### Your goal:
Go through the data below line by line. Give only the number of lines that contain "Nous".

### Given entries:
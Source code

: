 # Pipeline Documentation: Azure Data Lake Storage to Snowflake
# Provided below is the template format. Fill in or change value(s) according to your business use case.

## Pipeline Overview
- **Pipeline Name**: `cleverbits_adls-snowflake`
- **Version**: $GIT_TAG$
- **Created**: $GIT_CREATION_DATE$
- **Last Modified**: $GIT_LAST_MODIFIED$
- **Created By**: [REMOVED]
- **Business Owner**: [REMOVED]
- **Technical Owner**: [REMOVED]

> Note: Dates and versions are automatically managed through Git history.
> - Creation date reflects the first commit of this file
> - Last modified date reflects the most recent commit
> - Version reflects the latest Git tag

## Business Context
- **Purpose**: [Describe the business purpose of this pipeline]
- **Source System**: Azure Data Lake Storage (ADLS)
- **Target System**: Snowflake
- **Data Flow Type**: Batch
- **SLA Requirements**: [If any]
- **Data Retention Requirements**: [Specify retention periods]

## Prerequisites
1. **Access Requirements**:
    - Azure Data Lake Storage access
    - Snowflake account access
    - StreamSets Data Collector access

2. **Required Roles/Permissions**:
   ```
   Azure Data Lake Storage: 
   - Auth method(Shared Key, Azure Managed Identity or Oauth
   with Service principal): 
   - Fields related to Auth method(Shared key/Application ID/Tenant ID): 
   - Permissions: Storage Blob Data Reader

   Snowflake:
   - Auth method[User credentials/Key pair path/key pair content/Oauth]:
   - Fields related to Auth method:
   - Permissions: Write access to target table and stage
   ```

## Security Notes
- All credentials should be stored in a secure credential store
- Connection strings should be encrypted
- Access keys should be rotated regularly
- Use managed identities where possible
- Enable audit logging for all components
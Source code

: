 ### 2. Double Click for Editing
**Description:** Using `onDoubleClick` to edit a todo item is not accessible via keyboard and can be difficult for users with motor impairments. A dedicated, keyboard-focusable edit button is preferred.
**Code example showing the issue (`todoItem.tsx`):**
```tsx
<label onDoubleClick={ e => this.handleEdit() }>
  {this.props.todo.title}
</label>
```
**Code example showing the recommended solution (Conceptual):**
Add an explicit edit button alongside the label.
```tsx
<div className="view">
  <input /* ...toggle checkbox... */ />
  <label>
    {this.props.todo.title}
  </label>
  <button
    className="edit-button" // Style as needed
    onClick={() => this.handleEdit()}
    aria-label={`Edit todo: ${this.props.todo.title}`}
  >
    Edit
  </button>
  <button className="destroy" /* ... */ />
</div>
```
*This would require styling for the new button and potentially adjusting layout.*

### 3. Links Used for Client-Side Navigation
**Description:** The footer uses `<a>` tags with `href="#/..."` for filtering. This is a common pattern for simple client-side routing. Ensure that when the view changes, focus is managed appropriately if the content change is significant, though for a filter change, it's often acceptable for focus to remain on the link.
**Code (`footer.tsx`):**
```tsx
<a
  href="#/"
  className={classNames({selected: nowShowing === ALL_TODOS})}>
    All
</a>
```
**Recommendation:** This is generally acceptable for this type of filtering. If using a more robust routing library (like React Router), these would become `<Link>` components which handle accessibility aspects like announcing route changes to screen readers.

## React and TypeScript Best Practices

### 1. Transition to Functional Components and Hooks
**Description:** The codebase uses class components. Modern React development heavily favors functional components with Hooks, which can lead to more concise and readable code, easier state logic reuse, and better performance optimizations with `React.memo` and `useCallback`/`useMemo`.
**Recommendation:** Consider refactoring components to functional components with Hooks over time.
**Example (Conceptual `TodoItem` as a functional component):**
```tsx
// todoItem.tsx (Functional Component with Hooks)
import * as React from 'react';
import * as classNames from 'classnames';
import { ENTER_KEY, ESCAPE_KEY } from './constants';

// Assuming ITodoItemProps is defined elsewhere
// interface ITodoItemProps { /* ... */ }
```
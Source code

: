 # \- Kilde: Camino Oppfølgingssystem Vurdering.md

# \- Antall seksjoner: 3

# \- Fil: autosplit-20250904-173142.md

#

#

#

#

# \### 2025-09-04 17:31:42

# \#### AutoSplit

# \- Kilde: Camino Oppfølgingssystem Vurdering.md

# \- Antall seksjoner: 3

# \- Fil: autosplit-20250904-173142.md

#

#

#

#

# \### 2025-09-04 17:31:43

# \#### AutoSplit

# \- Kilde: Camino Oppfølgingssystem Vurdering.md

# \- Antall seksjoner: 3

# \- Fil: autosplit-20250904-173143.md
==
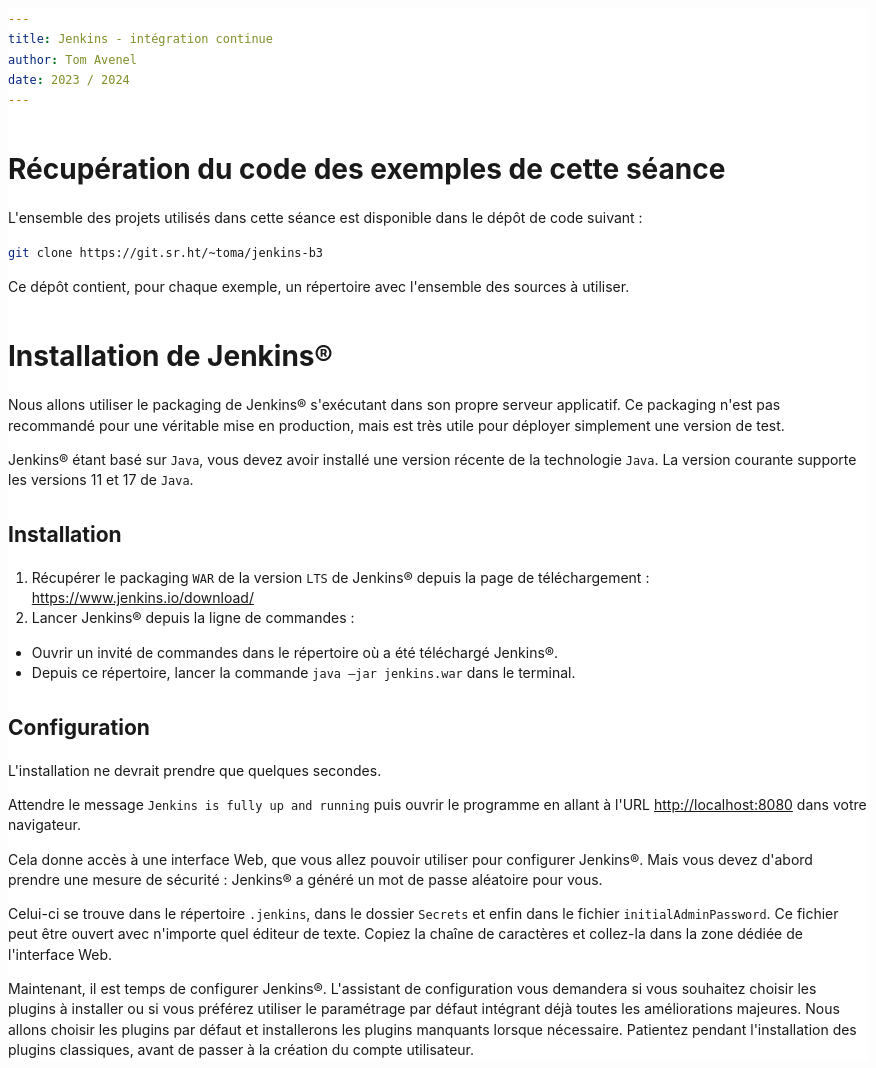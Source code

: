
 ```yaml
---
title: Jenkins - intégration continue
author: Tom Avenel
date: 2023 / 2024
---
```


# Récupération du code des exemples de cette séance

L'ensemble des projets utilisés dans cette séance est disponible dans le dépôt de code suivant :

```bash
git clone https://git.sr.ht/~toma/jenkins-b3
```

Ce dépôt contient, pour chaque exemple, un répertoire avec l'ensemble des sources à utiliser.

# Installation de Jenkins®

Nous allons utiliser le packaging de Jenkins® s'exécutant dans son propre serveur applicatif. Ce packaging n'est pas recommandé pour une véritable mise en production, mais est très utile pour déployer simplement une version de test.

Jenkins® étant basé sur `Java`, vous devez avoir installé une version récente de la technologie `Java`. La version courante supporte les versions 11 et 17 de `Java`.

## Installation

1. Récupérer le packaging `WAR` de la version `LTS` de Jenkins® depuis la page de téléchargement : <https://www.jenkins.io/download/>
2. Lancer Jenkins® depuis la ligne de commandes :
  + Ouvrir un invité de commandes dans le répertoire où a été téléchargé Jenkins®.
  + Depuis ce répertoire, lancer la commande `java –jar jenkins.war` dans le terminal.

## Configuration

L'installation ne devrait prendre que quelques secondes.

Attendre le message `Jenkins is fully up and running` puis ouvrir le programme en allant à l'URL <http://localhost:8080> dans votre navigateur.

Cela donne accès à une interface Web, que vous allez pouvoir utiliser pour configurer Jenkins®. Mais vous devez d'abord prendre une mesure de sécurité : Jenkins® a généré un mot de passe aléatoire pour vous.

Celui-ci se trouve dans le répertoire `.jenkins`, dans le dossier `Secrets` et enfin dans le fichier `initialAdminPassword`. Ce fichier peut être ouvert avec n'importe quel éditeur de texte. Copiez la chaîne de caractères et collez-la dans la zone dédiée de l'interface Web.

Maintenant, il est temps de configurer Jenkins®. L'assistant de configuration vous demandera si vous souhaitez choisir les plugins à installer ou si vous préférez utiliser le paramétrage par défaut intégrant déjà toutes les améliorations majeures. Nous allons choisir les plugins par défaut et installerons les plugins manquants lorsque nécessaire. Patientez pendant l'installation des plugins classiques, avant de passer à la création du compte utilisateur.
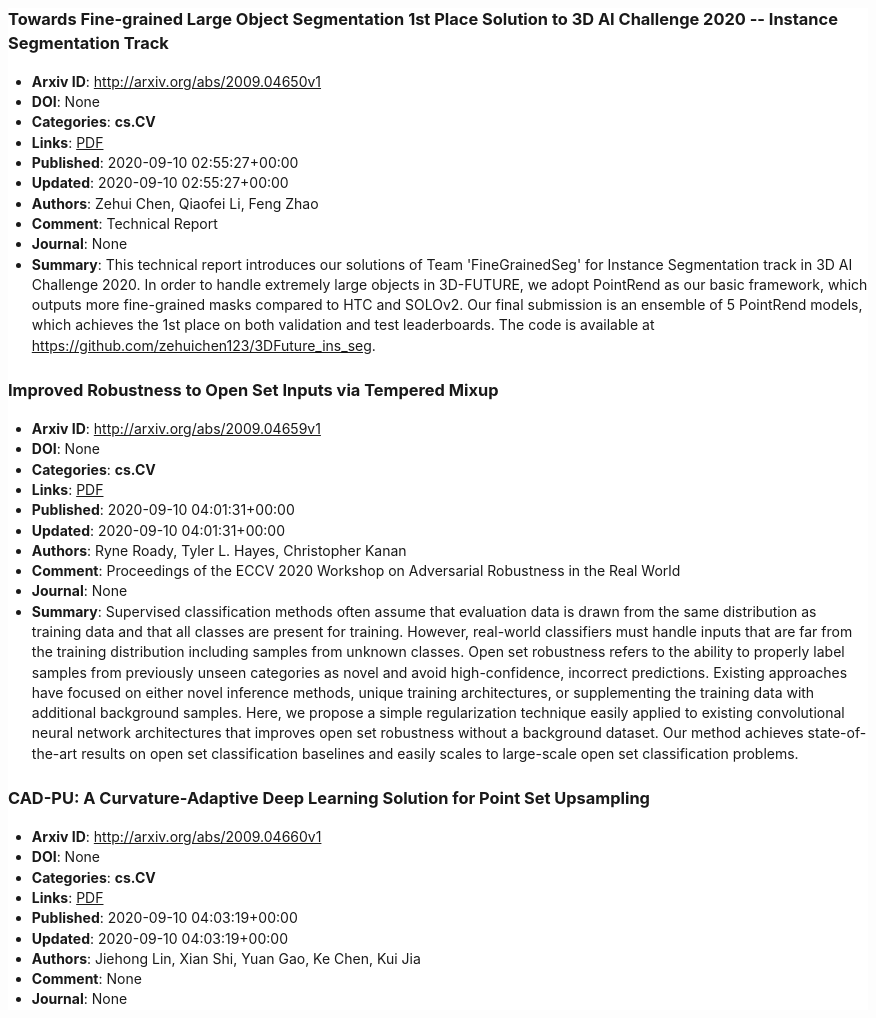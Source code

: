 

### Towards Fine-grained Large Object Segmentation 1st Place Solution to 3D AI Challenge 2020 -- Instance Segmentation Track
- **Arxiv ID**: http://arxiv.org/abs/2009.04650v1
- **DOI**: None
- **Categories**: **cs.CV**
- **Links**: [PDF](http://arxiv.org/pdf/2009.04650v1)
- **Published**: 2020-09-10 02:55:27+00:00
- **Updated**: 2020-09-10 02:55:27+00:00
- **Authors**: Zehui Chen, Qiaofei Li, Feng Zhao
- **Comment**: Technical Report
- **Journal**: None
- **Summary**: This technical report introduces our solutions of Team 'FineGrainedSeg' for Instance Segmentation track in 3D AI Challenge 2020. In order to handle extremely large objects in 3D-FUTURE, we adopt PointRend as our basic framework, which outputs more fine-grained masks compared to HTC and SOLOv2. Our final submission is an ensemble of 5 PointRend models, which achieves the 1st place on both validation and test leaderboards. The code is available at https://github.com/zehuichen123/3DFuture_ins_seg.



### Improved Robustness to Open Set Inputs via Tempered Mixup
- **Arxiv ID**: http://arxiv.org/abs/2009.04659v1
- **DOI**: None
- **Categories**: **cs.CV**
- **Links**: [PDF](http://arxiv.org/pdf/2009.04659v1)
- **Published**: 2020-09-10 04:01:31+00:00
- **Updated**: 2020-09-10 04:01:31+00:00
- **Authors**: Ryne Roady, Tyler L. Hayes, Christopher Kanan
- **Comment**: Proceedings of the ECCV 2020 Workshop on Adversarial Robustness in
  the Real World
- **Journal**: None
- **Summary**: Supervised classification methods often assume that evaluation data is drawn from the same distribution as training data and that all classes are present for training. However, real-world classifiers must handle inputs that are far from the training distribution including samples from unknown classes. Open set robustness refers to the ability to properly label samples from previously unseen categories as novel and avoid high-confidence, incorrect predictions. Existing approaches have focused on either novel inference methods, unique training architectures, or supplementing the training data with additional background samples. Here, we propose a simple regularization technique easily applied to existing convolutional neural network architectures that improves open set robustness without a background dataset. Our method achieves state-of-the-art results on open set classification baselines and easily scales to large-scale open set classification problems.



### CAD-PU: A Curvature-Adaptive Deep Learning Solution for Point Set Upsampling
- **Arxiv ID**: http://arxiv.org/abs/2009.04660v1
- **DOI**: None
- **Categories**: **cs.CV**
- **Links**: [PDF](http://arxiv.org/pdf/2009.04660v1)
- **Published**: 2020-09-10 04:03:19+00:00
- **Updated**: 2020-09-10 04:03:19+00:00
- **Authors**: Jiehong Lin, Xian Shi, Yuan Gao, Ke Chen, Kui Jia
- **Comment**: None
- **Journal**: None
--
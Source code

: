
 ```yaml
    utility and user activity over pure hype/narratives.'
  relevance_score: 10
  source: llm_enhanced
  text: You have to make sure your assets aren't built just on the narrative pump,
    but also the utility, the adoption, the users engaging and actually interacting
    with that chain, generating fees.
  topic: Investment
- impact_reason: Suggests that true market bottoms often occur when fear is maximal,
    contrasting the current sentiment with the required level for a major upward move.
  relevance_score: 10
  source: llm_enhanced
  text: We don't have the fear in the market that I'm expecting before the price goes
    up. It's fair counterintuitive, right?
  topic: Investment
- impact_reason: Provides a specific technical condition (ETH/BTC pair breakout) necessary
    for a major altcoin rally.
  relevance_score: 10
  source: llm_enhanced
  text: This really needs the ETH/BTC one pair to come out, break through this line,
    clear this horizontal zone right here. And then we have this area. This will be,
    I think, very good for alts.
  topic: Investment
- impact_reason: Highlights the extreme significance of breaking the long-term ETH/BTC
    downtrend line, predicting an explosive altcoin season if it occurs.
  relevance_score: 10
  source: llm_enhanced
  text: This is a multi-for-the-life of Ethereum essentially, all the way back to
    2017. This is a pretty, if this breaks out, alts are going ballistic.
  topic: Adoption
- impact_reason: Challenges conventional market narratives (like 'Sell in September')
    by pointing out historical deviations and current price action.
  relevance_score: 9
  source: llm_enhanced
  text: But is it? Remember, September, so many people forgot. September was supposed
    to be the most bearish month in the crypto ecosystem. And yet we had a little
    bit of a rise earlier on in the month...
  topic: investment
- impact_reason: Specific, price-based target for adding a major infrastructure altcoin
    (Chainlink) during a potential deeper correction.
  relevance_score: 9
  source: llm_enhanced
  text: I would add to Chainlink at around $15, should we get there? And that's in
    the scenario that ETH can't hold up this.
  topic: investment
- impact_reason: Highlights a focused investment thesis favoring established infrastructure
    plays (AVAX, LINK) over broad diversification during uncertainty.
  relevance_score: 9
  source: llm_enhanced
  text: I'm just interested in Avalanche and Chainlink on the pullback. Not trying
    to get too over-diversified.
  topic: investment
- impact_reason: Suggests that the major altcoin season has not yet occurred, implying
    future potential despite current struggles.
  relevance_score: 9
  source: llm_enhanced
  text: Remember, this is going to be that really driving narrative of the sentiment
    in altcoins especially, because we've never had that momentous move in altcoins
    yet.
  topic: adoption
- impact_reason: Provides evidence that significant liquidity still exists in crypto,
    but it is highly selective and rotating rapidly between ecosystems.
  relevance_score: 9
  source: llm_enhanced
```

### Response:
2